A Pronunciamento
“To the Editor of The Landmark.
Sir:—A few days ago you gave four or five ways for pronouncing Czolgosz,
culled from as many papers. Now, there cannot be a half dozen proper
ways to pronounce one name; and, as all the papers quoted gave a
different way, it is barely possible that all were wrong, and I
believe that they were all wrong.
“Now, Mr. Editor, if you know how
to pronounce this jawbone-breaker, please tell us at once, or something
serious will surely happen; for it is painful to see the people
going about with one side of the face screwed up trying to get the
name right. It really seems as if you could pronounce it better
if you were standing on your head, but that is manifestly inconvenient.
So, do come to our rescue before we lose our mental equilibrium.
Be sure you get it right, or our condition will be worse when, after
learning another way to pronounce it, we should find it to be wrong.

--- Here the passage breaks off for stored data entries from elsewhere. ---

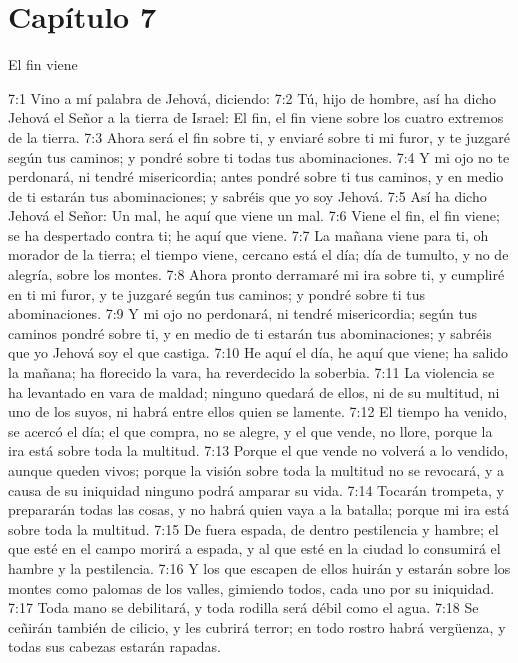 \section*{Capítulo 7 } 
El fin viene   
  
7:1 Vino a mí palabra de Jehová, diciendo:   
7:2 Tú, hijo de hombre, así ha dicho Jehová el Señor a la tierra de Israel: El fin, el fin viene sobre los cuatro extremos de la tierra.   
7:3 Ahora será el fin sobre ti, y enviaré sobre ti mi furor, y te juzgaré según tus caminos; y pondré sobre ti todas tus abominaciones.   
7:4 Y mi ojo no te perdonará, ni tendré misericordia; antes pondré sobre ti tus caminos, y en medio de ti estarán tus abominaciones; y sabréis que yo soy Jehová.   
7:5 Así ha dicho Jehová el Señor: Un mal, he aquí que viene un mal.   
7:6 Viene el fin, el fin viene; se ha despertado contra ti; he aquí que viene.   
7:7 La mañana viene para ti, oh morador de la tierra; el tiempo viene, cercano está el día; día de tumulto, y no de alegría, sobre los montes.   
7:8 Ahora pronto derramaré mi ira sobre ti, y cumpliré en ti mi furor, y te juzgaré según tus caminos; y pondré sobre ti tus abominaciones.   
7:9 Y mi ojo no perdonará, ni tendré misericordia; según tus caminos pondré sobre ti, y en medio de ti estarán tus abominaciones; y sabréis que yo Jehová soy el que castiga.   
7:10 He aquí el día, he aquí que viene; ha salido la mañana; ha florecido la vara, ha reverdecido la soberbia.   
7:11 La violencia se ha levantado en vara de maldad; ninguno quedará de ellos, ni de su multitud, ni uno de los suyos, ni habrá entre ellos quien se lamente.   
7:12 El tiempo ha venido, se acercó el día; el que compra, no se alegre, y el que vende, no llore, porque la ira está sobre toda la multitud.   
7:13 Porque el que vende no volverá a lo vendido, aunque queden vivos; porque la visión sobre toda la multitud no se revocará, y a causa de su iniquidad ninguno podrá amparar su vida.   
7:14 Tocarán trompeta, y prepararán todas las cosas, y no habrá quien vaya a la batalla; porque mi ira está sobre toda la multitud.   
7:15 De fuera espada, de dentro pestilencia y hambre; el que esté en el campo morirá a espada, y al que esté en la ciudad lo consumirá el hambre y la pestilencia.   
7:16 Y los que escapen de ellos huirán y estarán sobre los montes como palomas de los valles, gimiendo todos, cada uno por su iniquidad.   
7:17 Toda mano se debilitará, y toda rodilla será débil como el agua.   
7:18 Se ceñirán también de cilicio, y les cubrirá terror; en todo rostro habrá vergüenza, y todas sus cabezas estarán rapadas.   
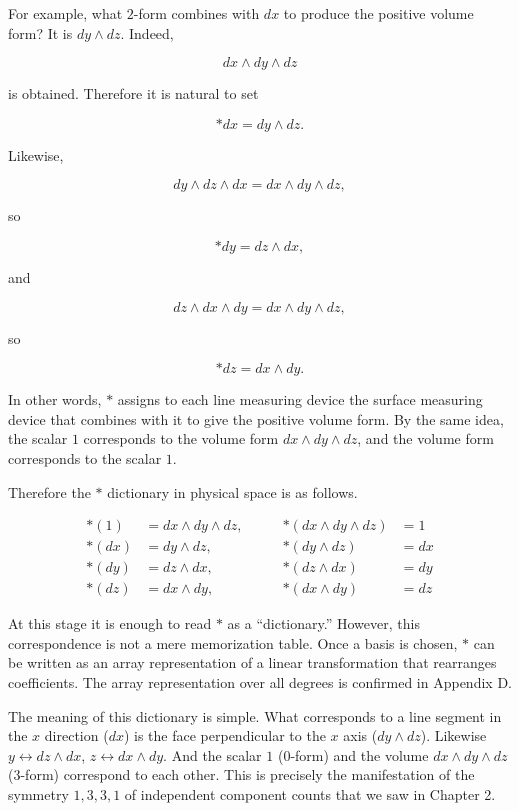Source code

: \documentclass[a4paper,12pt,openany]{book}
\begin{document}
For example, what \(2\)-form combines with \(dx\) to produce the
positive volume form? It is \(dy \wedge dz\). Indeed,

\[
dx \wedge dy \wedge dz
\]

is obtained. Therefore it is natural to set

\[
\ast dx = dy \wedge dz.
\]

Likewise,

\[
dy \wedge dz \wedge dx = dx \wedge dy \wedge dz,
\]

so

\[
\ast dy = dz \wedge dx,
\]

and

\[
dz \wedge dx \wedge dy = dx \wedge dy \wedge dz,
\]

so

\[
\ast dz = dx \wedge dy.
\]

In other words, \(\ast\) assigns to each line measuring device the
surface measuring device that combines with it to give the positive
volume form. By the same idea, the scalar \(1\) corresponds to the
volume form \(dx \wedge dy \wedge dz\), and the volume form corresponds
to the scalar \(1\).

Therefore the \(\ast\) dictionary in physical space is as follows.

\[\begin{aligned}
\ast(1) &= dx \wedge dy \wedge dz, \qquad &\ast(dx \wedge dy \wedge dz) &= 1 \\
\ast(dx) &= dy \wedge dz, \qquad &\ast(dy \wedge dz) &= dx \\
\ast(dy) &= dz \wedge dx, \qquad &\ast(dz \wedge dx) &= dy \\
\ast(dz) &= dx \wedge dy, \qquad &\ast(dx \wedge dy) &= dz
\end{aligned}\]

At this stage it is enough to read \(\ast\) as a ``dictionary.''
However, this correspondence is not a mere memorization table. Once a
basis is chosen, \(\ast\) can be written as an array representation of a
linear transformation that rearranges coefficients. The array
representation over all degrees is confirmed in Appendix D.

The meaning of this dictionary is simple. What corresponds to a line
segment in the \(x\) direction (\(dx\)) is the face perpendicular to the
\(x\) axis (\(dy \wedge dz\)). Likewise
\(y \leftrightarrow dz \wedge dx\), \(z \leftrightarrow dx \wedge dy\).
And the scalar \(1\) (\(0\)-form) and the volume
\(dx \wedge dy \wedge dz\) (\(3\)-form) correspond to each other. This
is precisely the manifestation of the symmetry \(1, 3, 3, 1\) of
independent component counts that we saw in Chapter 2.
\end{document}
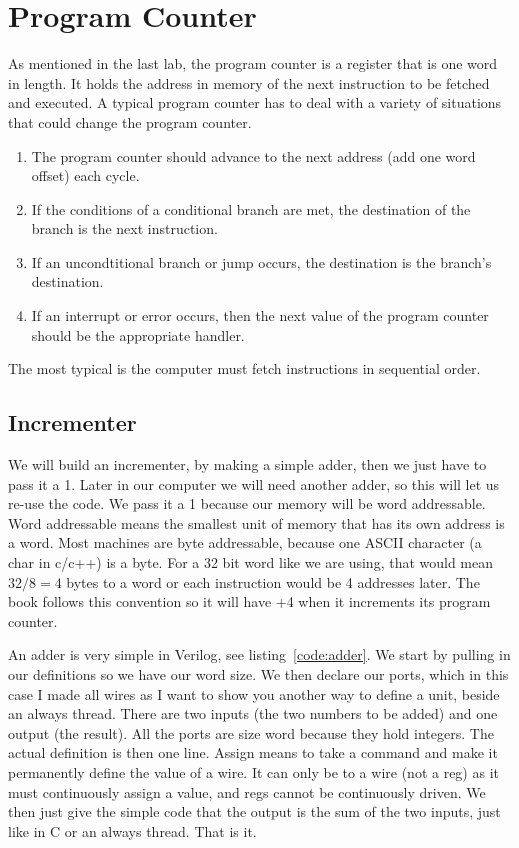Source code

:\chapter{Program Counter}

As mentioned in the last lab, the program counter is a register that is one word in length.  It holds the address in memory of the next instruction to be fetched and executed.  A typical program counter has to deal with a variety of situations that could change the program counter.  
\begin{enumerate}
\item The program counter should advance to the next address (add one word offset) each cycle.
\item If the conditions of a conditional branch are met, the destination of the branch is the next instruction.
\item If an uncondtitional branch or jump occurs, the destination is the branch's destination.
\item If an interrupt or error occurs, then the next value of the program counter should be the appropriate handler.
\end{enumerate}
The most typical is the computer must fetch instructions in sequential order.

\section{Incrementer}

We will build an incrementer, by making a simple adder, then we just have to pass it a 1.  Later in our computer we will need another adder, so this will let us re-use the code.  We pass it a 1 because our memory will be word addressable.  Word addressable means the smallest unit of memory that has its own address is a word.  Most machines are byte addressable, because one ASCII character (a char in c/c++) is a byte.  For a 32 bit word like we are using, that would mean $32/8=4$ bytes to a word or each instruction would be 4 addresses later.  The book follows this convention so it will have +4 when it increments its program counter.

An adder is very simple in Verilog, see listing~\ref{code:adder}.  We start by pulling in our definitions so we have our word size.  We then declare our ports, which in this case I made all wires as I want to show you another way to define a unit, beside an always thread.  There are two inputs (the two numbers to be added) and one output (the result).   All the ports are size word because they hold integers.  The actual definition is then one line.  Assign means to take a command and make it permanently define the value of a wire.  It can only be to a wire (not a reg) as it must continuously assign a value, and regs cannot be continuously driven.  We then just give the simple code that the output is the sum of the two inputs, just like in C or an always thread.  That is it.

A relapse in such a case as this must certainly terminate fatally.
“Yours in deep distress,
“Populi.”
There are some subjects an editor
hesitates to approach. This is one of them. The Landmark does not
pretend to be an authority on Polish—when the word is spelled with
a capital “p” and the “o” is pronounced as in “Rome.” Under other
conditions, it might have something decisive to say. But if we knew
how to pronounce Czolgosz, we are sure our correspondent would not
be able to repeat it after us. We have it on good authority that
this same “Populi” went to a certain foreigner in our city and got
that gentleman to pronounce the name of the assassin as it would
be pronounced in Poland. The foreign gentleman did this as often
as was required, but “Populi” was found wanting. His tongue clave
to the roof of his mouth; his ordinarily active jawbone refused
to work; his imitative powers were paralyzed. If we were disposed
to tackle this problem, we might advance the claims of “Chullgoash;”
but our disposition, our instinct, is to flee. Give us something
easy, like “Roosevelt,” whose name is pronounced by most of the
authorities differently from his own pronunciation of it, poor fellow!